# Trailer rebuild



## gunny146 (Feb 26, 2010)

Ok, need some suggestions/help. I purchased 2 boats and a trailer a while back and am finally getting around to working on the trailer. The trailer is tilt style which I like for launching where there is no ramp but access to water. I was told the trailer was a roller trailer for an older 17' tri-hull. The problem I am having is the rear and middle cross members are round tubing not square. I was thinking of using swivel bunk bolsters and attaching them with ubolts. I also have to deal with a roller bracket welded to the trailer up front.

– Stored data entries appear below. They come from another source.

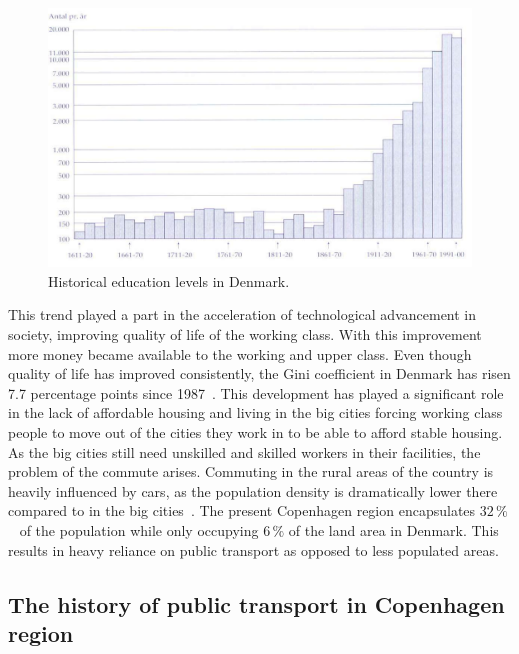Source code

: \begin{figure}
    \centering
    \includegraphics[width=\textwidth]{images/education-levels}
    \caption{Historical education levels in Denmark.}
    \label{fig:figure5}
\end{figure}

This trend played a part in the acceleration of technological advancement in society, improving quality of life of the
working class.
With this improvement more money became available to the working and upper class.
Even though quality of life has improved consistently, the Gini coefficient in Denmark has risen 7.7 percentage points
since 1987~\cite{cepos2023}.
This development has played a significant role in the lack of affordable housing and living in the big cities forcing
working class people to move out of the cities they work in to be able to afford stable housing.
As the big cities still need unskilled and skilled workers in their facilities, the problem of the commute arises.
Commuting in the rural areas of the country is heavily influenced by cars, as the population density is dramatically
lower there compared to in the big cities~\cite{mulacic2020}.
The present Copenhagen region encapsulates \(32\,\%\)~\cite{statistikbanken2023} of the
population while only occupying \(6\,\%\) of the land area in Denmark.
This results in heavy reliance on public transport as opposed to less populated areas.

\subsection{The history of public transport in Copenhagen region}
\label{subsec:the-history-of-public-transport-in-copenhagen-region}

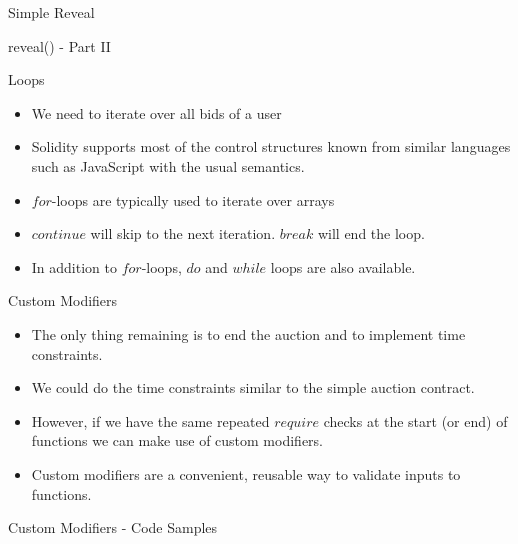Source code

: \documentclass[]{beamer}
\begin{document}
\begin{frame}{Simple Reveal}
\vspace{.3cm}
	\begin{samplecode}{reveal() - Part II}
		
	\end{samplecode}
\end{frame}

\begin{frame}{Loops}
	\begin{itemize}
		\item<1->We need to iterate over all bids of a user
		\item<2->Solidity supports most of the control structures known from similar languages such as JavaScript with the usual semantics.
		\item<3->$for$-loops are typically used to iterate over arrays
		\item<5->$continue$ will skip to the next iteration. $break$ will end the loop.
		\item<6->In addition to $for$-loops, $do$ and $while$ loops are also available.
	\end{itemize}

	
\end{frame}

\begin{frame}{Custom Modifiers}
	\begin{itemize}
		\item<1-> The only thing remaining is to end the auction and to implement time constraints.
		\item<2-> We could do the time constraints similar to the simple auction contract.
		\item<3-> However, if we have the same repeated $require$ checks at the start (or end) of functions we can make use of custom modifiers.
		\item<4-> Custom modifiers are a convenient, reusable way to validate inputs to functions.
	\end{itemize}
\end{frame}

\begin{frame}{Custom Modifiers - Code Samples}
	\uncover<1->{
	\begin{samplecode}{Only Before}
		
	\end{samplecode}
	}
	\uncover<2->{
	\begin{samplecode}{Only After}
		
	\end{samplecode}
	}
\end{frame}
\end{document}
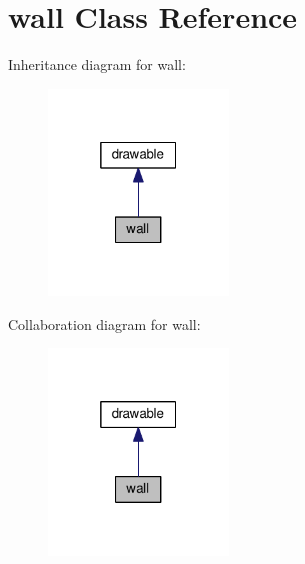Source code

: \hypertarget{classwall}{}\section{wall Class Reference}
\label{classwall}


Inheritance diagram for wall\+:\nopagebreak
\begin{figure}[H]
\begin{center}
\leavevmode
\includegraphics[width=136pt]{classwall__inherit__graph}
\end{center}
\end{figure}


Collaboration diagram for wall\+:\nopagebreak
\begin{figure}[H]
\begin{center}
\leavevmode
\includegraphics[width=136pt]{classwall__coll__graph}
\end{center}
\end{figure}
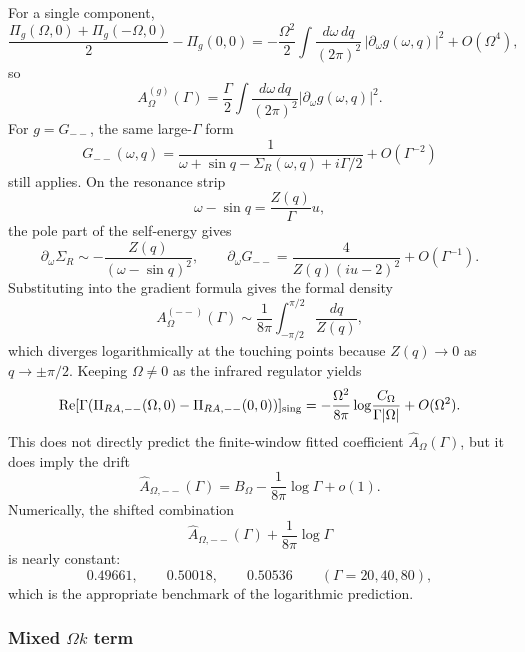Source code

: \documentclass[aps,prx,preprint,amsmath,amssymb]{revtex4-2}
\renewcommand{\Re}{\text{Re}}
\begin{document}
For a single component,
\begin{equation}
\frac{\Pi_g(\Omega,0)+\Pi_g(-\Omega,0)}{2}-\Pi_g(0,0)
=
-\frac{\Omega^2}{2}\int\frac{d\omega\,dq}{(2\pi)^2}\,
|\partial_\omega g(\omega,q)|^2
+O(\Omega^4),
\end{equation}
so
\begin{equation}
A_\Omega^{(g)}(\Gamma)
=
\frac{\Gamma}{2}\int\frac{d\omega\,dq}{(2\pi)^2}
|\partial_\omega g(\omega,q)|^2.
\end{equation}
For \(g=G_{--}\), the same large-\(\Gamma\) form
\[
G_{--}(\omega,q)
=
\frac{1}{\omega+\sin q-\Sigma_R(\omega,q)+i\Gamma/2}
+O(\Gamma^{-2})
\]
still applies.  On the resonance strip
\[
\omega-\sin q=\frac{Z(q)}{\Gamma}u,
\]
the pole part of the self-energy gives
\[
\partial_\omega\Sigma_R \sim -\frac{Z(q)}{(\omega-\sin q)^2},
\qquad
\partial_\omega G_{--}
=
\frac{4}{Z(q)(iu-2)^2}+O(\Gamma^{-1}).
\]
Substituting into the gradient formula gives the formal density
\[
A_\Omega^{(--)}(\Gamma)\sim \frac{1}{8\pi}\int_{-\pi/2}^{\pi/2}\frac{dq}{Z(q)},
\]
which diverges logarithmically at the touching points because \(Z(q)\to 0\) as
\(q\to\pm\pi/2\).  Keeping \(\Omega\neq 0\) as the infrared regulator yields
\begin{equation}\label{eq:Aomega-final-app}
\Re[\Gamma(\Pi_{RA,--}(\Omega,0)-\Pi_{RA,--}(0,0))]_{\rm sing}
=
-\frac{\Omega^2}{8\pi}\log\!\frac{C_\Omega}{\Gamma|\Omega|}
+O(\Omega^2).
\end{equation}
This does not directly predict the finite-window fitted coefficient
\(\widehat A_\Omega(\Gamma)\), but it does imply the drift
\[
\widehat A_{\Omega,--}(\Gamma)
=
B_\Omega-\frac{1}{8\pi}\log\Gamma+o(1).
\]
Numerically, the shifted combination
\[
\widehat A_{\Omega,--}(\Gamma)+\frac{1}{8\pi}\log\Gamma
\]
is nearly constant:
\[
0.49661,\qquad 0.50018,\qquad 0.50536
\qquad
(\Gamma=20,40,80),
\]
which is the appropriate benchmark of the logarithmic prediction.

\subsubsection{Mixed \texorpdfstring{$\Omega k$}{Omega k} term}
\end{document}
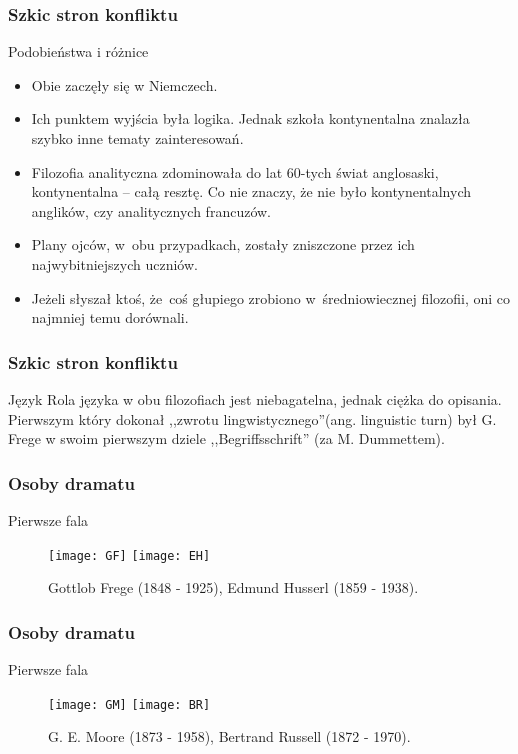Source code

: \begin{frame}
\frametitle{Szkic stron konfliktu}
\begin{block}{Podobieństwa i różnice}
\begin{itemize}
\item Obie zaczęły się w Niemczech.
\item Ich punktem wyjścia była logika. Jednak szkoła kontynentalna znalazła szybko inne tematy zainteresowań.
\item Filozofia analityczna zdominowała do lat 60-tych świat anglosaski, kontynentalna -- całą resztę. Co nie znaczy, że nie było kontynentalnych anglików, czy analitycznych francuzów.
\item Plany ojców, w~obu przypadkach, zostały zniszczone przez ich najwybitniejszych uczniów.
\item Jeżeli słyszał ktoś, że~coś głupiego zrobiono w~średniowiecznej filozofii, oni co najmniej temu dorównali.
\end{itemize}
\end{block}
\end{frame}

\begin{frame}
\frametitle{Szkic stron konfliktu}
\begin{block}{Język}
Rola języka w obu filozofiach jest niebagatelna, jednak ciężka do opisania. Pierwszym który dokonał ,,zwrotu lingwistycznego''\linebreak (ang. linguistic turn) był G. Frege w swoim pierwszym dziele ,,Begriffsschrift'' (za M. Dummettem).
\end{block}
\end{frame}

\begin{frame}
\frametitle{Osoby dramatu}
\begin{block}{Pierwsze fala}
\begin{figure}
\centering
\texttt{[image: GF]}
\texttt{[image: EH]}
\caption{Gottlob Frege  (1848 - 1925), Edmund Husserl (1859 - 1938).}
\end{figure}
\end{block}
\end{frame}

\begin{frame}
\frametitle{Osoby dramatu}
\begin{block}{Pierwsze fala}
\begin{figure}
\centering
\texttt{[image: GM]}
\texttt{[image: BR]}
\caption{G. E. Moore (1873 - 1958), Bertrand Russell (1872 - 1970).}
\end{figure}
\end{block}
\end{frame}

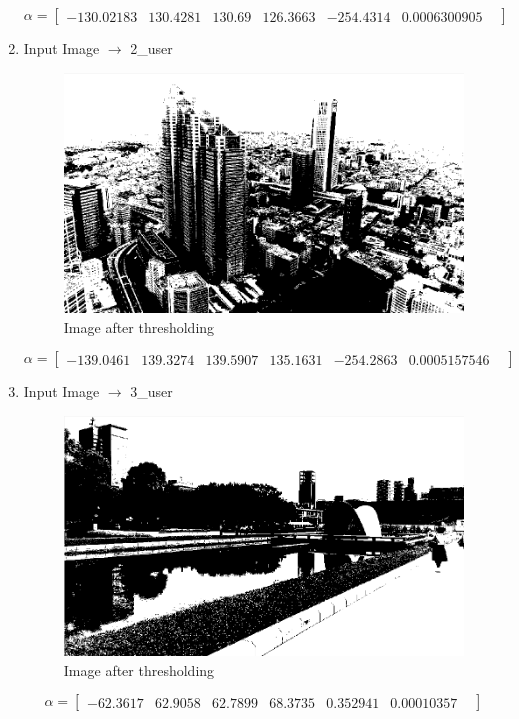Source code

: \documentclass{article}
\begin{document}
\begin{enumerate}
    \[
    \alpha=
    \begin{bmatrix} 
    -130.02183 &
    130.4281 &
    130.69 &
    126.3663 &
    -254.4314 &
    0.0006300905 &
    \end{bmatrix}
    \]
    \item Input Image $\longrightarrow$ 2{\_}user
    \begin{figure}[H]
        \centering
        \includegraphics[width=0.75\linewidth]{3.png}
        \caption{Image after thresholding}
        \label{fig:Image after thresholding}
    \end{figure}
    \[
    \alpha=
    \begin{bmatrix} 
     -139.0461 &
     139.3274 &
     139.5907 &
     135.1631 &
     -254.2863 &
     0.0005157546 &
    \end{bmatrix}
    \]
    \item Input Image $\longrightarrow$ 3{\_}user
    \begin{figure}[H]
        \centering
        \includegraphics[width=0.75\linewidth]{4.png}
        \caption{Image after thresholding}
        \label{fig:Image after thresholding}
    \end{figure}
    \[
    \alpha=
    \begin{bmatrix} 
     -62.3617 &
     62.9058 &
     62.7899 &
     68.3735 &
     0.352941 &
     0.00010357 &
    \end{bmatrix}
    \]
    \end{enumerate}
\end{document}
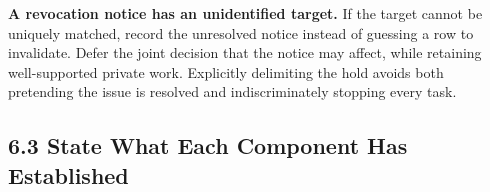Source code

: \documentclass[10pt,a4paper]{article}
\newlength{\usable}
\begin{document}
\textbf{A revocation notice has an unidentified target.} If the target cannot be uniquely matched, record the unresolved notice instead of guessing a row to invalidate. Defer the joint decision that the notice may affect, while retaining well-supported private work. Explicitly delimiting the hold avoids both pretending the issue is resolved and indiscriminately stopping every task.

\subsection{6.3 State What Each Component Has Established}\label{two-role-failure-design-state-what-each-component-has-established}

\Needspace{115pt}
\begingroup\fontsize{9.1}{12}\selectfont\setlength{\parskip}{1pt}
\setlength{\usable}{\dimexpr\linewidth-4\tabcolsep\relax}
\end{document}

I have an idea of using swivel brackets to secure a 2x4 or 2x6 perpendiclular to the trailer as a front support, height being a concern with this. Most of the rest of the rebulid is fairly simple, I'm just kinda stuck on the bunk board set up. I know it's overkill on a 1436, but I'm thinking of going with 2x6's 
Opinions/help. Thanks. If pics would be helpful, I'll post some up this evening.


----------



## Brine (Feb 26, 2010)

gunny146 said:


> If pics would be helpful, I'll post some up this evening.



For me at least.


----------



## lswoody (Feb 28, 2010)

Brine said:


> gunny146 said:
> 
> 
> > If pics would be helpful, I'll post some up this evening.
> ...




Pics would surely help. It's hard for me to picture what it exactly looks like.


----------